TASK GOAL: For each line below that holds "frametitle", return the line as it stands.

START THE INPUT

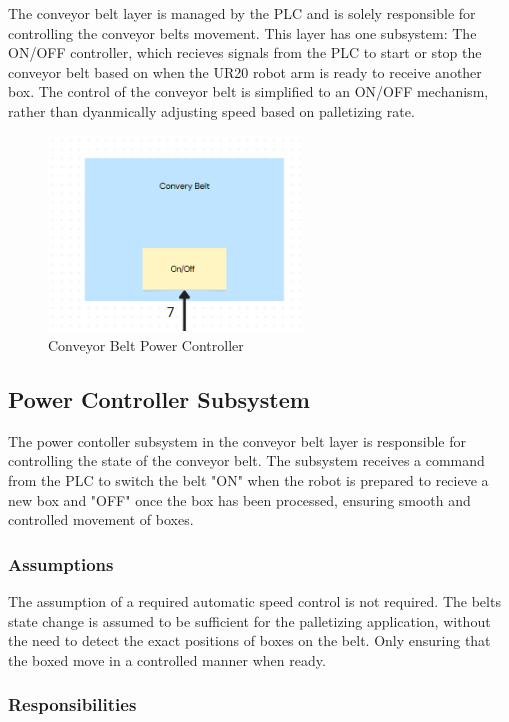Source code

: The conveyor belt layer is managed by the PLC and is solely responsible for controlling the conveyor belts movement. This layer has one subsystem: The ON/OFF controller, which recieves signals from the PLC to start or stop the conveyor belt based on when the UR20 robot arm is ready to receive another box. The control of the conveyor belt is simplified to an ON/OFF mechanism, rather than dyanmically adjusting speed based on palletizing rate.

\begin{figure}[h!]
	\centering
 	\includegraphics[width=0.60\textwidth]{images/convery_belt}
 \caption{Conveyor Belt Power Controller}
\end{figure}
\subsection{Power Controller Subsystem}
The power contoller subsystem in the conveyor belt layer is responsible for controlling the state of the conveyor belt. The subsystem receives a command from the PLC to switch the belt "ON" when the robot is prepared to recieve a new box and "OFF" once the box has been processed, ensuring smooth and controlled movement of boxes.
\subsubsection{Assumptions}
The assumption of a required automatic speed control is not required. The belts state change is assumed to be sufficient for the palletizing application, without the need to detect the exact positions of boxes on the belt. Only ensuring that the boxed move in a controlled manner when ready.

\subsubsection{Responsibilities}

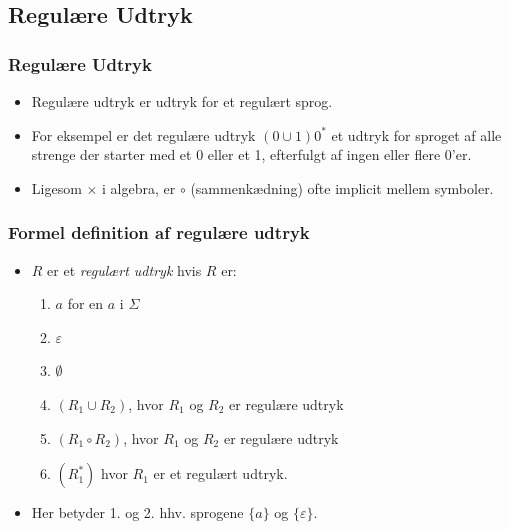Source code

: \subsection{Regulære Udtryk}%
\label{subsec:regulæreudtryk}

\begin{frame}
	\frametitle{Regulære Udtryk}
	\begin{itemize}
		\item Regulære udtryk er udtryk for et regulært sprog.
		\item For eksempel er det regulære udtryk $(0 \cup 1)0^{*}$ et udtryk for sproget af alle strenge der starter med et 0 eller et 1, efterfulgt af ingen eller flere 0'er.
		\item Ligesom $\times$ i algebra, er $\circ$ (sammenkædning) ofte implicit mellem symboler.
	\end{itemize}
\end{frame}

\begin{frame}[allowframebreaks]
	\frametitle{Formel definition af regulære udtryk}
	\begin{itemize}
		\item $R$ er et \textit{regulært udtryk} hvis $R$ er:
		      \begin{enumerate}
			      \item $a$ for en $a$ i $\Sigma$
			      \item $\varepsilon$
			      \item $\emptyset$
			      \item $(R_{1} \cup R_{2})$, hvor $R_{1}$ og $R_{2}$ er regulære udtryk
			      \item $(R_{1} \circ R_{2})$, hvor $R_{1}$ og $R_{2}$ er regulære udtryk
			      \item $(R_{1}^{*})$ hvor $R_{1}$ er et regulært udtryk.
		      \end{enumerate}
		\item Her betyder 1. og 2. hhv. sprogene $\{a\}$ og $\{\varepsilon\}$.
	\end{itemize}
\end{frame}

END THE INPUT

SOLUTION TO THE EXERCISE:
	\frametitle{Regulære Udtryk}
	\frametitle{Formel definition af regulære udtryk}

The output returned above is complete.